Perhaps the comment-like, Web 2.0-ish system I've found most helpful personally is Stack Overflow. It's fundamentally a comment-like Q&A system, with a focus on quality and finding the "correct" answer, to the point that most topics that don't have an objective correct answer and locked or removed. Anyone can answer, and while not infallible, it really is a great resource for a programmer.

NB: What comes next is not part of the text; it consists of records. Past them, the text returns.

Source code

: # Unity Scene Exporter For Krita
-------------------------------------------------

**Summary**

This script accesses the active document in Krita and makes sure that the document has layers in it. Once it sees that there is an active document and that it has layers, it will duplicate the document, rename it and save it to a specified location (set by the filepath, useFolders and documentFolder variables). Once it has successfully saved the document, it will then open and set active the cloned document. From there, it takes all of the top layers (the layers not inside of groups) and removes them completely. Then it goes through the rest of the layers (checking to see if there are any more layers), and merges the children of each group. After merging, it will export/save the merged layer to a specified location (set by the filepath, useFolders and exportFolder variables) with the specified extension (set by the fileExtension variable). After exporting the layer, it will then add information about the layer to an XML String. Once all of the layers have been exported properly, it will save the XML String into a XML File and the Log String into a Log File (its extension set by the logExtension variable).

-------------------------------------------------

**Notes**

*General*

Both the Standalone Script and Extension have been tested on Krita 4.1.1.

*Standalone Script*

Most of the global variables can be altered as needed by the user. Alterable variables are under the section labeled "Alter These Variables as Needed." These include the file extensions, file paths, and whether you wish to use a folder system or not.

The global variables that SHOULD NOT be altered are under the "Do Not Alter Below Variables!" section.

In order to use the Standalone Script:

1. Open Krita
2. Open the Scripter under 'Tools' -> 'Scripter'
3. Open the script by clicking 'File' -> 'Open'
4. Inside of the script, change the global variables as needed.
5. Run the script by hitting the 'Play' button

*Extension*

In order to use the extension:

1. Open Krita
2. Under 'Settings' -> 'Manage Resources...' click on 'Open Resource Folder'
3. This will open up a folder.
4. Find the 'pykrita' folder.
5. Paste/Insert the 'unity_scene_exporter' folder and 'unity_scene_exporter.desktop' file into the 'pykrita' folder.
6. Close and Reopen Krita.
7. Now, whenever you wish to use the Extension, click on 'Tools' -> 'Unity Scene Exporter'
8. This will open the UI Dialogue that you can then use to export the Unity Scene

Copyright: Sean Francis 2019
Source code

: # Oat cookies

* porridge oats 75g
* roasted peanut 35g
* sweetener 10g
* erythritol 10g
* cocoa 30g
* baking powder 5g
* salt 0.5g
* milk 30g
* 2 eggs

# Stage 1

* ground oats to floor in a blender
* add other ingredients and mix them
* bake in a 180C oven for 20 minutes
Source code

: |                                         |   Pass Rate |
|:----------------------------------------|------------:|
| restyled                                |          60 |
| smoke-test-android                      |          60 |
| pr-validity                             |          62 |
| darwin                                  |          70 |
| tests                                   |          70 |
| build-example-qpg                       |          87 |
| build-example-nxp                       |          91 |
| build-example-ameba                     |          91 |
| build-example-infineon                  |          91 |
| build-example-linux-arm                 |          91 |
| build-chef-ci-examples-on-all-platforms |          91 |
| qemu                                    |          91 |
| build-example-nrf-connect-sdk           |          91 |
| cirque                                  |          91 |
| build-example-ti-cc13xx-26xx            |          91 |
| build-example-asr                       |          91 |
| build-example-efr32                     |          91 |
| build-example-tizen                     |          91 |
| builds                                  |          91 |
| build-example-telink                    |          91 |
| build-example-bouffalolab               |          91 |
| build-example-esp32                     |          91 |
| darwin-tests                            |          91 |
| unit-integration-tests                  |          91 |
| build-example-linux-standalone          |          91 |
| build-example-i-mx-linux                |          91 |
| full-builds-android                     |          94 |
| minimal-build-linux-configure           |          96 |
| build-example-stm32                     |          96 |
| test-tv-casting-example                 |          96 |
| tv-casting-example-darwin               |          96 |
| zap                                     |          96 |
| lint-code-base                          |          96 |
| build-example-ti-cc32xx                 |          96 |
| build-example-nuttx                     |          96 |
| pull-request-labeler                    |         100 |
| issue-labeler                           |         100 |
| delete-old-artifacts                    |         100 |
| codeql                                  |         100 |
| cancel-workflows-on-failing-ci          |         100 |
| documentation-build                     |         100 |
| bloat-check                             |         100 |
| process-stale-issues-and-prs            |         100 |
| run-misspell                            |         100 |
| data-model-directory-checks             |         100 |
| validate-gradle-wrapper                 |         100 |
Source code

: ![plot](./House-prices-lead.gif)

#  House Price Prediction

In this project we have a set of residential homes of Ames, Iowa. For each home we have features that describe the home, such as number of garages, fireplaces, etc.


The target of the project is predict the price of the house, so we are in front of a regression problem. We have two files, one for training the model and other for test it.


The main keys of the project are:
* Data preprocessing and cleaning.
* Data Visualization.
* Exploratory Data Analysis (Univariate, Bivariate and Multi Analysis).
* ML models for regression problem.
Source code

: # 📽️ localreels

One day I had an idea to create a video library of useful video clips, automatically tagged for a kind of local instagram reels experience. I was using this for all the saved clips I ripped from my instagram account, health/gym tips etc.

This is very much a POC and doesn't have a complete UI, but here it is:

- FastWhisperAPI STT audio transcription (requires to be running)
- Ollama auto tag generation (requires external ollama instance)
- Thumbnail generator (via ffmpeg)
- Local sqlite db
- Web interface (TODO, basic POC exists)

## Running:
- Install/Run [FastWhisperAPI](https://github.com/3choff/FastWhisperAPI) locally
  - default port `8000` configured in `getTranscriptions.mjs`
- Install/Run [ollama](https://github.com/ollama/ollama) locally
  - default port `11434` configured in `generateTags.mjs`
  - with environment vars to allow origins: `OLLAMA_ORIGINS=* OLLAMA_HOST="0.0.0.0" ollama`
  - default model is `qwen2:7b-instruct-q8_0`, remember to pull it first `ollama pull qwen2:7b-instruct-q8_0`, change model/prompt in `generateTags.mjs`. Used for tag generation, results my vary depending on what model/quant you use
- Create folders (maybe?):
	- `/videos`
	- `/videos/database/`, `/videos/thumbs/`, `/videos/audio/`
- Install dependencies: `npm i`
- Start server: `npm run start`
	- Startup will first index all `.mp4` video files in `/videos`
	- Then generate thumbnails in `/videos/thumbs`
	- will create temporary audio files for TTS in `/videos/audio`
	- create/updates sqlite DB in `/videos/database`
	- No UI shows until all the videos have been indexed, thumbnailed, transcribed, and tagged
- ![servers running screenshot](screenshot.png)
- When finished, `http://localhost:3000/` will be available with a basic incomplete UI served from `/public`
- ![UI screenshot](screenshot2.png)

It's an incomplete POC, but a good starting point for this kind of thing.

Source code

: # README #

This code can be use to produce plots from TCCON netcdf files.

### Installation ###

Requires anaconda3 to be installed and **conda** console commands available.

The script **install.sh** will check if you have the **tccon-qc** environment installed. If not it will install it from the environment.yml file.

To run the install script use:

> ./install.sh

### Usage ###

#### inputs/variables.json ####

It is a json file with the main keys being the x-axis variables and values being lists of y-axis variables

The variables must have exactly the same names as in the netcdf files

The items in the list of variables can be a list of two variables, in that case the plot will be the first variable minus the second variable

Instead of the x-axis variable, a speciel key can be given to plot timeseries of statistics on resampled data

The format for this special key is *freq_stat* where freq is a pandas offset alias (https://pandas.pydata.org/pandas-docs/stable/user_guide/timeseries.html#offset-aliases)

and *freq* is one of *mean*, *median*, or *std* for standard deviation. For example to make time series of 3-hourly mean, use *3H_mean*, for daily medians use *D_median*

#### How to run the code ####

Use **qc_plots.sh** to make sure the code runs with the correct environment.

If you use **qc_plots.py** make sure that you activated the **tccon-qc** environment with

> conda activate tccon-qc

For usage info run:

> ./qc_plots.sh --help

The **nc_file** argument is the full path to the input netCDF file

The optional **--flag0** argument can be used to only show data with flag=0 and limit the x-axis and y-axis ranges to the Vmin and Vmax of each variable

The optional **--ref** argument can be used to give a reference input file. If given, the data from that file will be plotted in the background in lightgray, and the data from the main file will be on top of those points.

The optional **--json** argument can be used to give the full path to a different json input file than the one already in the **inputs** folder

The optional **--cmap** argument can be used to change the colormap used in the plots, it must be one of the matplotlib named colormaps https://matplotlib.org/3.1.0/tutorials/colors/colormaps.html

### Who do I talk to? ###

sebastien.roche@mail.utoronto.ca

Arguably, the more advanced aspects of Web 2.0 that have had a more definitive positive impact. Things like Google Docs for collaborative document creation (and it's more cool when two people are simultaneously editing a document), interactive charts and documents on news sites, collaborative wikis with rich document-creating abilities for the workplace, and so forth. It's somewhat a question of how you define Web 2.0 as well. Are Internet radio and TV sites Web 2.0 since they would've been difficult or impossible to do well in the late '90s, or are they Web 1.0 since they generally don't have much active user interaction? If you define Web 2.0 by the technologies that allow more functionality, the advances are more compelling than if it's just user contribution.

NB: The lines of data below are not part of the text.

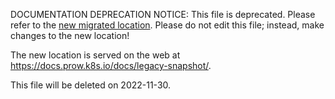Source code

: DOCUMENTATION DEPRECATION NOTICE: This file is deprecated. Please refer to the
[new migrated
location](https://github.com/kubernetes-sigs/prow/tree/main/site/content/en/docs/Legacy%20Snapshot/prow/config/README.md).
Please do not edit this file; instead, make changes to the new location!

The new location is served on the web at
https://docs.prow.k8s.io/docs/legacy-snapshot/.

This file will be deleted on 2022-11-30.

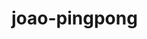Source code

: # joao-pingpong 
<!DOCTYPE html> 
<html lang="en"> 
  <head> 
    <script src="https://cdnjs.cloudflare.com/ajax/libs/p5.js/1.9.2/p5.js"></script> 
    <script src="https://cdnjs.cloudflare.com/ajax/libs/p5.js/1.9.2/addons/p5.sound.min.js"></script> 
    <link rel="stylesheet" type="text/css" href="style.css"> 
    <meta charset="utf-8" /> 
  
  </head> 
  <body> 
    <main> 
    </main> 
    <script src="sketch.js"></script> 
  </body> 
</html> 

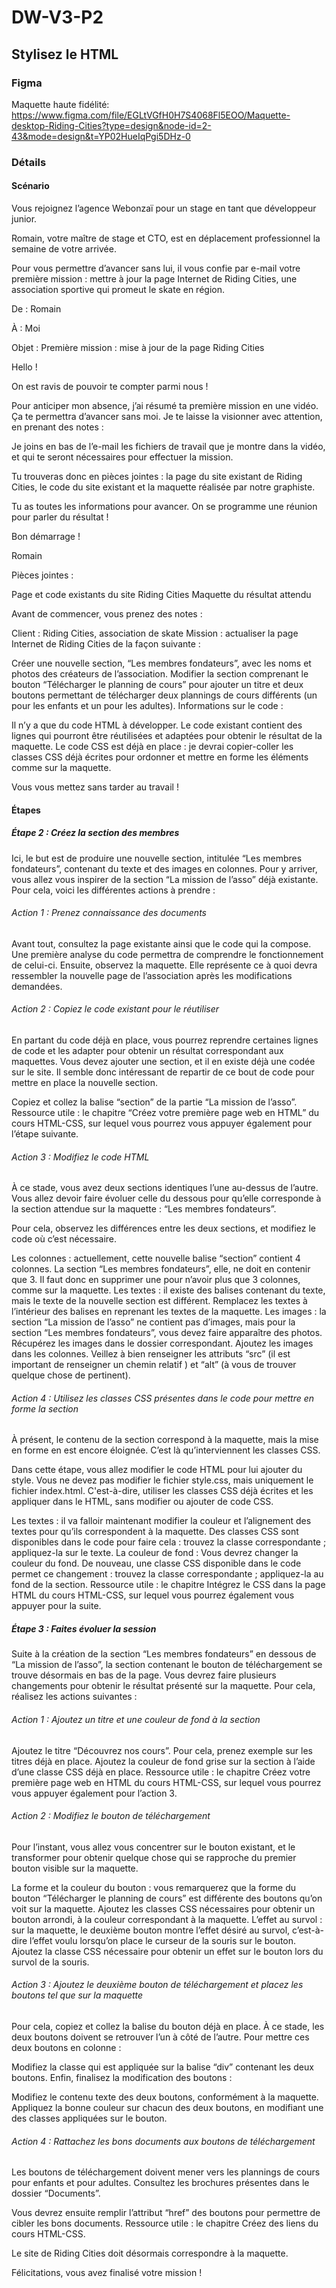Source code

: # DW-V3-P2
## Stylisez le HTML 
### Figma
Maquette haute fidélité: https://www.figma.com/file/EGLtVGfH0H7S4068Fl5EOO/Maquette-desktop-Riding-Cities?type=design&node-id=2-43&mode=design&t=YP02HueIqPgi5DHz-0
### Détails
#### Scénario


 
Vous rejoignez l’agence Webonzaï pour un stage en tant que développeur junior.

Romain, votre maître de stage et CTO, est en déplacement professionnel la semaine de votre arrivée.

 

Pour vous permettre d’avancer sans lui, il vous confie par e-mail votre première mission : mettre à jour la page Internet de Riding Cities, une association sportive qui promeut le skate en région.

 

De : Romain

À : Moi

Objet : Première mission : mise à jour de la page Riding Cities

Hello ! 

On est ravis de pouvoir te compter parmi nous ! 

Pour anticiper mon absence, j’ai résumé ta première mission en une vidéo. Ça te permettra d’avancer sans moi. Je te laisse la visionner avec attention, en prenant des notes : 


Je joins en bas de l’e-mail les fichiers de travail que je montre dans la vidéo, et qui te seront nécessaires pour effectuer la mission. 


Tu trouveras donc en pièces jointes : la page du site existant de Riding Cities, le code du site existant et la maquette réalisée par notre graphiste.


Tu as toutes les informations pour avancer. On se programme une réunion pour parler du résultat !


Bon démarrage !


Romain

Pièces jointes :

Page et code existants du site Riding Cities 
Maquette du résultat attendu
 

Avant de commencer, vous prenez des notes :  


Client : Riding Cities, association de skate
Mission : actualiser la page Internet de Riding Cities de la façon suivante :

Créer une nouvelle section, “Les membres fondateurs”, avec les noms et photos des créateurs de l’association.
Modifier la section comprenant le bouton “Télécharger le planning de cours” pour ajouter un titre et deux boutons permettant de télécharger deux plannings de cours différents (un pour les enfants et un pour les adultes).
Informations sur le code :

Il n’y a que du code HTML à développer.
Le code existant contient des lignes qui pourront être réutilisées et adaptées pour obtenir le résultat de la maquette.
Le code CSS est déjà en place : je devrai copier-coller les classes CSS déjà écrites pour ordonner et mettre en forme les éléments comme sur la maquette.
 

Vous vous mettez sans tarder au travail !

 

#### Étapes
##### Étape 2 : Créez la section des membres
Ici, le but est de produire une nouvelle section, intitulée “Les membres fondateurs”, contenant du texte et des images en colonnes. Pour y arriver, vous allez vous inspirer de la section “La mission de l’asso” déjà existante. Pour cela, voici les différentes actions à prendre :

###### Action 1 : Prenez connaissance des documents 
Avant tout, consultez la page existante ainsi que le code qui la compose. Une première analyse du code permettra de comprendre le fonctionnement de celui-ci. 
Ensuite, observez la maquette. Elle représente ce à quoi devra ressembler la nouvelle page de l’association après les modifications demandées. 

###### Action 2 : Copiez le code existant pour le réutiliser
En partant du code déjà en place, vous pourrez reprendre certaines lignes de code et les adapter pour obtenir un résultat correspondant aux maquettes.
Vous devez ajouter une section, et il en existe déjà une codée sur le site. Il semble donc intéressant de repartir de ce bout de code pour mettre en place la nouvelle section.

Copiez et collez la balise “section” de la partie “La mission de l’asso”.
Ressource utile : le chapitre “Créez votre première page web en HTML” du cours HTML-CSS, sur lequel vous pourrez vous appuyer également pour l’étape suivante. 

 
###### Action 3 : Modifiez le code HTML
À ce stade, vous avez deux sections identiques l’une au-dessus de l’autre.
Vous allez devoir faire évoluer celle du dessous pour qu’elle corresponde à la section attendue sur la maquette : “Les membres fondateurs”.


Pour cela, observez les différences entre les deux sections, et modifiez le code où c’est nécessaire.

Les colonnes : actuellement, cette nouvelle balise “section” contient 4 colonnes. La section “Les membres fondateurs”, elle, ne doit en contenir que 3.
Il faut donc en supprimer une pour n’avoir plus que 3 colonnes, comme sur la maquette.
Les textes : il existe des balises contenant du texte, mais le texte de la nouvelle section est différent.
Remplacez les textes à l’intérieur des balises en reprenant les textes de la maquette.
Les images : la section “La mission de l’asso” ne contient pas d’images, mais pour la section “Les membres fondateurs”, vous devez faire apparaître des photos.
Récupérez les images dans le dossier correspondant.
Ajoutez les images dans les colonnes.
Veillez à bien renseigner les attributs “src” (il est important de renseigner un chemin relatif ) et “alt” (à vous de trouver quelque chose de pertinent).
 
###### Action 4 : Utilisez les classes CSS présentes dans le code pour mettre en forme la section
À présent, le contenu de la section correspond à la maquette, mais la mise en forme en est encore éloignée. C’est là qu’interviennent les classes CSS.

Dans cette étape, vous allez modifier le code HTML pour lui ajouter du style. Vous ne devez pas modifier le fichier style.css, mais uniquement le fichier index.html. C'est-à-dire, utiliser les classes CSS déjà écrites et les appliquer dans le HTML, sans modifier ou ajouter de code CSS.

Les textes : il va falloir maintenant modifier la couleur et l’alignement des textes pour qu’ils correspondent à la maquette. Des classes CSS sont disponibles dans le code pour faire cela :
trouvez la classe correspondante ;
appliquez-la sur le texte.
La couleur de fond : Vous devrez changer la couleur du fond. De nouveau, une classe CSS disponible dans le code permet ce changement :
trouvez la classe correspondante ;
appliquez-la au fond de la section.
Ressource utile : le chapitre Intégrez le CSS dans la page HTML du cours HTML-CSS, sur lequel vous pourrez également vous appuyer pour la suite.

##### Étape 3 : Faites évoluer la session
Suite à la création de la section “Les membres fondateurs” en dessous de “La mission de l’asso”, la section contenant le bouton de téléchargement se trouve désormais en bas de la page. Vous devrez faire plusieurs changements pour obtenir le résultat présenté sur la maquette. Pour cela, réalisez les actions suivantes : 

 
###### Action 1 : Ajoutez un titre et une couleur de fond à la section
Ajoutez le titre “Découvrez nos cours”. Pour cela, prenez exemple sur les titres déjà en place.
Ajoutez la couleur de fond grise sur la section à l’aide d’une classe CSS déjà en place.
Ressource utile : le chapitre Créez votre première page web en HTML du cours HTML-CSS, sur lequel vous pourrez vous appuyer également pour l’action 3.

 
###### Action 2 : Modifiez le bouton de téléchargement
Pour l’instant, vous allez vous concentrer sur le bouton existant, et le transformer pour obtenir quelque chose qui se rapproche du premier bouton visible sur la maquette.

La forme et la couleur du bouton : vous remarquerez que la forme du bouton “Télécharger le planning de cours” est différente des boutons qu’on voit sur la maquette. 
Ajoutez les classes CSS nécessaires pour obtenir un bouton arrondi, à la couleur correspondant à la maquette.
L’effet au survol : sur la maquette, le deuxième bouton montre l’effet désiré au survol, c’est-à-dire l’effet voulu lorsqu’on place le curseur de la souris sur le bouton.
Ajoutez la classe CSS nécessaire pour obtenir un effet sur le bouton lors du survol de la souris. 
 
###### Action 3 : Ajoutez le deuxième bouton de téléchargement et placez les boutons tel que sur la maquette
Pour cela, copiez et collez la balise du bouton déjà en place.
À ce stade, les deux boutons doivent se retrouver l’un à côté de l’autre. Pour mettre ces deux boutons en colonne :

Modifiez la classe qui est appliquée sur la balise “div” contenant les deux boutons.
Enfin, finalisez la modification des boutons :

Modifiez le contenu texte des deux boutons, conformément à la maquette.
Appliquez la bonne couleur sur chacun des deux boutons, en modifiant une des classes appliquées sur le bouton. 
 
###### Action 4 : Rattachez les bons documents aux boutons de téléchargement
Les boutons de téléchargement doivent mener vers les plannings de cours pour enfants et pour adultes. Consultez les brochures présentes dans le dossier “Documents”.

Vous devrez ensuite remplir l’attribut “href” des boutons pour permettre de cibler les bons documents. 
Ressource utile : le chapitre Créez des liens du cours HTML-CSS.

Le site de Riding Cities doit désormais correspondre à la maquette.

 

Félicitations, vous avez finalisé votre mission !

If you define it by user contribution, there's also the question of what the cutoff is. CFC does allow a fair amount of user interaction, after all - forums, uploads/downloads, some degree of file storage, and, though poorly utilized, social groups and a Wiki. So is it Web 2.0, or Web 1.5? And there have been forums and BBSs long before CFC.
Still, many of the times I'm most fascinated with things on the Internet these days remain when I discover a Web 1.0 site that's a bastion of hidden in-depth knowledge. Other times it's exploring obscure corners of the Internet - finding some low-traffic FTP server with an abundance of old files straight from the '90s, for example. While I came to the Web too late to experience its early iterations, there's something satisfying about the uncommercialized, knowledge and sharing focus of those old sites.
And I'm okay with CFC being perpetually in 2007. That was when I joined the site, and it's a small comfort that it's almost the same now as it was then. True, it probably does need to change some over time to remain relevant, but as one of the few sites that's kept me coming back for 7+ years, it's doing something right as-is.
------------
Edit: I found another site like I mentioned in the second-to-last paragraph today, and nerd-sniped myself fairly well in the process. Went to dmoz.org and dug into their human-maintained web directory, since search engines aren't great at finding completely non-search-optimized old websites. Found a plain-old Web 1.0 HTML with no comment abilities nor JavaScript, nor I believe any CSS, but great content. Kept following links. Hard to beat a 15-year-old website about topics you're interested in, even if it does look like it's from 1999.